By Alexis Shanes
Medill Reports
Chicago artist Barbara Kay Herring spiked her canvas with vaulting spires and their shimmering reflections emerge from a flurry of sweeping, feathery paint strokes.
The Chicago River has long been a source of creative inspiration and community debate, and a partnership this weekend between local painters and long-standing non-profit Friends of the Chicago River benefitted both artists and advocates.
For the nearly 30 artists who set up their easels at 8 a.m. Saturday along the Chicago River, the art form of plein air painting is a unique opportunity to give back. Plein air painting means working at the scene, in the open air.
“Plein Air Painters are really happy to help the Friends of the [Chicago] River” and the McCormick Bridgehouse & Chicago River Museum,” said Mary Longe, PAPC organizer and a Chicago painter. “That’s part of what we do.”
Plein air painting, sidelined to some degree due to demand for abstract modern art, has experienced a nationwide resurgence during the past 20 years, said Bruce Bondy, Friends of the Chicago River fundraising volunteer.
“It’s quite different from painting in the studio,” said artist Stephanie Weidner, a member of Plein Air Painters of Chicago. “You have to work with the light changing and the people talking to you, and the bugs and the rain and the wind.”
Much like impressionism, the form represents an immediate response to a visual situation and is most popular in rural areas, Bondy said. Chicago, with its river juxtaposed among sky-high architectural works and chaotic city traffic, is an exception.
Friends of the Chicago River has a hand in nearly everything involving the now-beloved waterway, from launching educational programs in schools and sponsoring river cleanups to promoting wildlife research and opposing a plan for a Navy Pier aerial tram, which critics say would crowd the Chicago Riverwalk and detract from the aesthetic experience.
“It’s such an important cause to continue to improve the water quality, which helps ecologically and economically,” said Josh Coles, McCormick Bridgehouse & Chicago River Museum director. “It’s a very important thing to continue doing because the river is the heart of the city.”
As with any non-profit, those activities require funding. Friends of the Chicago River in 2017 generated $1.4 million in revenue from individual, corporation, foundation and in-kind contributions, but incurred expenses totaling almost $1.3 million, according to the organization’s annual report. More than $1 million — 80 percent of the costs — went toward its various programs.
That’s where PAPC members saw an opportunity to help, Bondy said. After a few hours of work, the artists framed their paintings for display and sale outside the McCormick Bridgehouse & Chicago River Museum, located on the Riverwalk below the Michigan Avenue and Wacker Drive intersection.
The paintings ranged in price from $100 to $800. Bondy said 25 percent of sales revenue would support Friends of the Chicago River, although he couldn’t estimate a final figure.
However, sales proceeds weren’t the only benefit. By the time the paintings were dried and displayed, riverside traffic had shifted from daytime runners to tourist groups. Coles said he hoped the works would create interest in the museum, where admission costs $6.

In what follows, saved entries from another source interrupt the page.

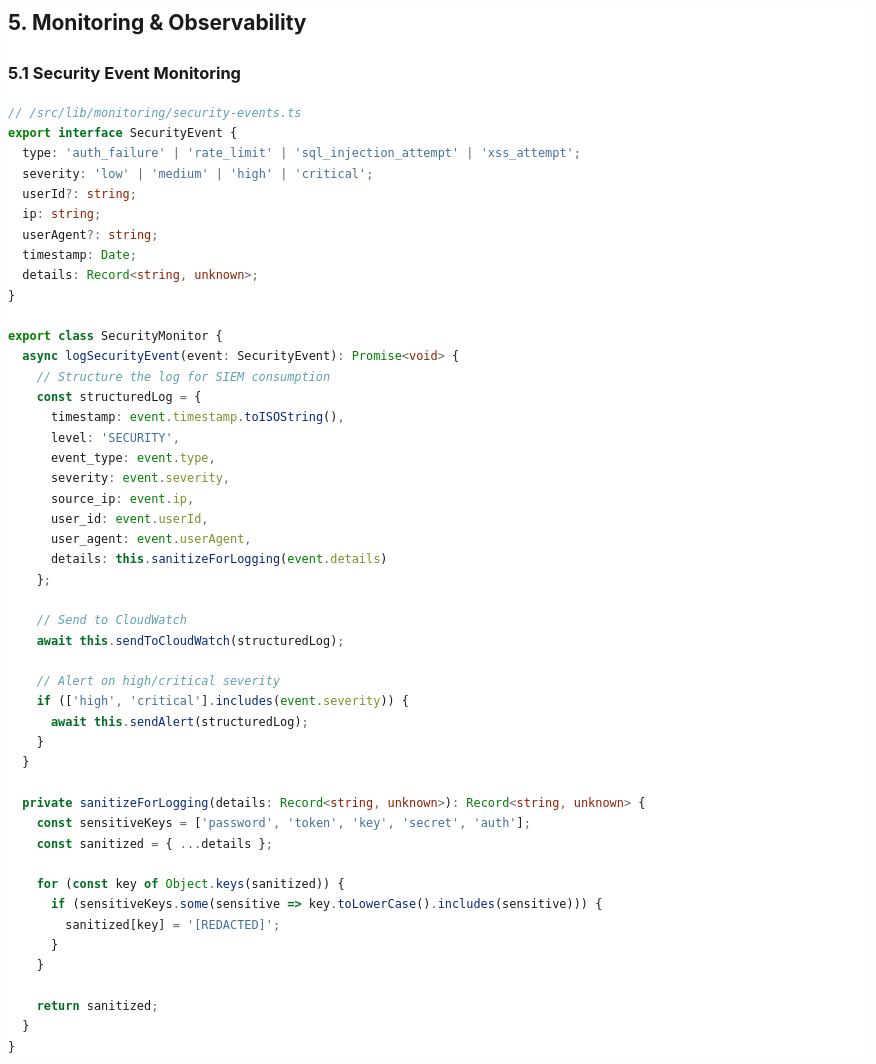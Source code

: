 ## 5. Monitoring & Observability

### 5.1 Security Event Monitoring

```typescript
// /src/lib/monitoring/security-events.ts
export interface SecurityEvent {
  type: 'auth_failure' | 'rate_limit' | 'sql_injection_attempt' | 'xss_attempt';
  severity: 'low' | 'medium' | 'high' | 'critical';
  userId?: string;
  ip: string;
  userAgent?: string;
  timestamp: Date;
  details: Record<string, unknown>;
}

export class SecurityMonitor {
  async logSecurityEvent(event: SecurityEvent): Promise<void> {
    // Structure the log for SIEM consumption
    const structuredLog = {
      timestamp: event.timestamp.toISOString(),
      level: 'SECURITY',
      event_type: event.type,
      severity: event.severity,
      source_ip: event.ip,
      user_id: event.userId,
      user_agent: event.userAgent,
      details: this.sanitizeForLogging(event.details)
    };
    
    // Send to CloudWatch
    await this.sendToCloudWatch(structuredLog);
    
    // Alert on high/critical severity
    if (['high', 'critical'].includes(event.severity)) {
      await this.sendAlert(structuredLog);
    }
  }

  private sanitizeForLogging(details: Record<string, unknown>): Record<string, unknown> {
    const sensitiveKeys = ['password', 'token', 'key', 'secret', 'auth'];
    const sanitized = { ...details };
    
    for (const key of Object.keys(sanitized)) {
      if (sensitiveKeys.some(sensitive => key.toLowerCase().includes(sensitive))) {
        sanitized[key] = '[REDACTED]';
      }
    }
    
    return sanitized;
  }
}
```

“The more people that are exposed to an exhibit that we have inside, which tells the story of the river, the more people will understand why this is so important to the city,” he said.
And if the past is any indication, the Chicago River will continue to be a favorite artistic subject — and source of pride — for PAPC members, Longe said.
“The Plein Air Painters have painted as far north as the Skokie Lagoons,” Longe said. “We’ve painted at North Avenue. We’ve painted at Canal Street. We find locations that show the river, work with the river.
“We all want to be outside,” she added. “We want to be doing landscapes and urban-scapes, and really showing off Chicago.”